Okuması izlemesinden daha heyecanlı!
logo logo logo logo logo
Bu sitede yer alan yazılardan yazarların kendisi sorumludur.
Referans vermeden kullanmayınız.
ÖZEL
Revenge'i Yeşilçam ile yoğurmak

Revenge’deki Emily’nin gay arkadaşı yerine ikame edilmiş olan Hakan, Engin Hepileri’nin müthiş oyunculuğuyla en sevilen karakterlerden biri oldu.

Yağmur’un girdiği intikam yolunda kendisine Hakan eşlik etmektedir. Revenge’de Emily’nin gay arkadaşı Nolan’ın yerine ikame edilmiş Hakan, şüphesiz ki Türkiye’deki izleyicisinin ‘eşcinsel bir karakteri kabul edemeyeceği’ yargısıyla en fazla renkli kıyafetler giyen ve esprili bir karaktere dönüştürülerek kotarılmıştır. Turuncu, sarı, pembe pantolonlar giyen ve papyon takan bir karakter olarak Hakan, dizi sektörünün sansürüne takılarak Nolan’ın en fazla samimiyetini, güçlü mizahını ve ‘farklı’ kişiliğini alabilmiş olsa da Engin Hepileri’nin müthiş oyunculuğuyla dizide en samimi bulduğumuz ve en sevdiğimiz karakter haline gelmiştir.

Tüm intikam planlarının içerisinde masumiyet timsali gibi görünen Rüzgar karakteri de tüm çirkin oyunlardan ve yanı başında yaşayan Arsoylar’dan ırak, kendi halinde ve uzak denizlerin hayalini kuran biri olarak karşımıza çıkıyor. Yağmur’un çocukluğunu gösteren flashbacklerden anladığımız kadarıyla, Adil ve kızının huzur dolu eski yaşamlarında, Yağmur’un tek ve en yakın arkadaşı olan Rüzgar küçük kızın aynı zamanda ilk aşkıdır. Aralarındaki çocuksu aşkı izlediğimiz flashbacklerdeki tüm dönemsel atmosfer hataları – bundan yirmi yıl önce insanların giysileri, herkesin elinde bir telefon olması, dizüstü bilgisayarlar, herkesin şimdiki hali kadar genç olması, vs.-dizinin en yabancılaştıran sahnelerinden olsa da, Yağmur’un ve Rüzgar’ın özlem duyduğu ve şu an bir daha aynısını yaşayamayacakları kadar güzel anları anlatması açısından önem teşkil ediyor.
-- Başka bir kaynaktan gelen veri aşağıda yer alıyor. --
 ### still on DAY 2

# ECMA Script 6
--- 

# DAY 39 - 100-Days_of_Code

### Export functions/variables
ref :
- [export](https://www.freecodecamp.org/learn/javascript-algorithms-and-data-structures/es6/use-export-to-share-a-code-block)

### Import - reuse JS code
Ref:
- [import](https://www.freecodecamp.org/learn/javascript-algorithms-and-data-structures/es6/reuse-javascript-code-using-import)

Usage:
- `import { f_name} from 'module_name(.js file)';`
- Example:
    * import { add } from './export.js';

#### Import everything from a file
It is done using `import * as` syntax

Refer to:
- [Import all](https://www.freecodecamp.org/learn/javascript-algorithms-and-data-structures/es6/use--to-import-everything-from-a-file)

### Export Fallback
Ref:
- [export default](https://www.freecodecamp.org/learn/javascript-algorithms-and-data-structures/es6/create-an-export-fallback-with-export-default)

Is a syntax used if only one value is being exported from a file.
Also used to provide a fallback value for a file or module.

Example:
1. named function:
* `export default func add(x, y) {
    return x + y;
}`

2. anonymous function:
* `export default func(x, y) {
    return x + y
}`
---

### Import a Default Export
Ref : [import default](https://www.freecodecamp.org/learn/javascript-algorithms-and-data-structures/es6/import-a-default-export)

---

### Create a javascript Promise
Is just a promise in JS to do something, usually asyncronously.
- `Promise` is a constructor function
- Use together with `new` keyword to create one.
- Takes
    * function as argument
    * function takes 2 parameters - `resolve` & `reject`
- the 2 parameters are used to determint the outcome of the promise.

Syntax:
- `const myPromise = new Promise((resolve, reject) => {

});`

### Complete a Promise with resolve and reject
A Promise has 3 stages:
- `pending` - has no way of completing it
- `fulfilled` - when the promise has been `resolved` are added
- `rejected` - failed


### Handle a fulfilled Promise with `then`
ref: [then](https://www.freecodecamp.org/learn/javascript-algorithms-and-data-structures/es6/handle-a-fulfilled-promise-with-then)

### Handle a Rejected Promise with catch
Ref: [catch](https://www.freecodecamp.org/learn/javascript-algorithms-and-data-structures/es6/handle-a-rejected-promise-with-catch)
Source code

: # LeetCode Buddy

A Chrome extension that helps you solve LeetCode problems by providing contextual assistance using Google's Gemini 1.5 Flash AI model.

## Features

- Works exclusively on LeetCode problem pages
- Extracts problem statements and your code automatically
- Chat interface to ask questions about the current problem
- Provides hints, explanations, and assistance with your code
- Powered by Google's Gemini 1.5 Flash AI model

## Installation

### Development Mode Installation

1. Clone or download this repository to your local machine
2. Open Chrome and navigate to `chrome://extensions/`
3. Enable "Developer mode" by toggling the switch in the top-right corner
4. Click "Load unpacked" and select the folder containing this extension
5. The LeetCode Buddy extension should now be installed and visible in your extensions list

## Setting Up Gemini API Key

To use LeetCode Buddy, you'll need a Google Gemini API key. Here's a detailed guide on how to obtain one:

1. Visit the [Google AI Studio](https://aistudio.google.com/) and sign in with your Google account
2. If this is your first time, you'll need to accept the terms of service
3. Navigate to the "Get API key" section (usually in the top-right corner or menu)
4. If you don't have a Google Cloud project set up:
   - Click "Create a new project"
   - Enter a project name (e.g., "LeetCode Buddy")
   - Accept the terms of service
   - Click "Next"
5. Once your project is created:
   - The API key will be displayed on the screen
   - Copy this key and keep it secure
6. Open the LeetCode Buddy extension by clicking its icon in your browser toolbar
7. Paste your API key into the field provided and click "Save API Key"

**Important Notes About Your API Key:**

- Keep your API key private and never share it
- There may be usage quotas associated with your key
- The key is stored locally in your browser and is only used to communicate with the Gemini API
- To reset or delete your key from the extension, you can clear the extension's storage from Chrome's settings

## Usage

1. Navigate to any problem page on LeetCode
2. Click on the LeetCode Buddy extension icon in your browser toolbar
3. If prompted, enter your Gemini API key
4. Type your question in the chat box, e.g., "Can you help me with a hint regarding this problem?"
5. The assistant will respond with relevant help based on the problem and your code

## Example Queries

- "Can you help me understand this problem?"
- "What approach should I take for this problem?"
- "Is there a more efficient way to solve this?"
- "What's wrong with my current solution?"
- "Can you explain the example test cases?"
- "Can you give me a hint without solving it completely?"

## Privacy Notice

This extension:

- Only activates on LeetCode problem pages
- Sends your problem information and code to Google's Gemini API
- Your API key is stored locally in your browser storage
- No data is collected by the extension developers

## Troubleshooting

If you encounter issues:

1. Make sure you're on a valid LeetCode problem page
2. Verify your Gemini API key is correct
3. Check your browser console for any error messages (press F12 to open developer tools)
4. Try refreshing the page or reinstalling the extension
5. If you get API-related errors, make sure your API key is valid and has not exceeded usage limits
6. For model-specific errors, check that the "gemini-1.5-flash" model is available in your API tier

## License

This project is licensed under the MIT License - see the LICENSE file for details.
Öte yandan Rüzgar’ı canlandıran ve ikinci sezonda yerini Yiğit Özşener’e bırakmış Nejat İşler, oynadığı karakteri hiç sevmediğini (Ercüment nerede, Rüzgar nerede) her daim yüzümüze vursa da reyting oranlarına baktığımızda, Nejat İşler’in diziyi izlenir kılan en önemli faktörlerden biri olduğunu rahatlıkla söyleyebiliriz.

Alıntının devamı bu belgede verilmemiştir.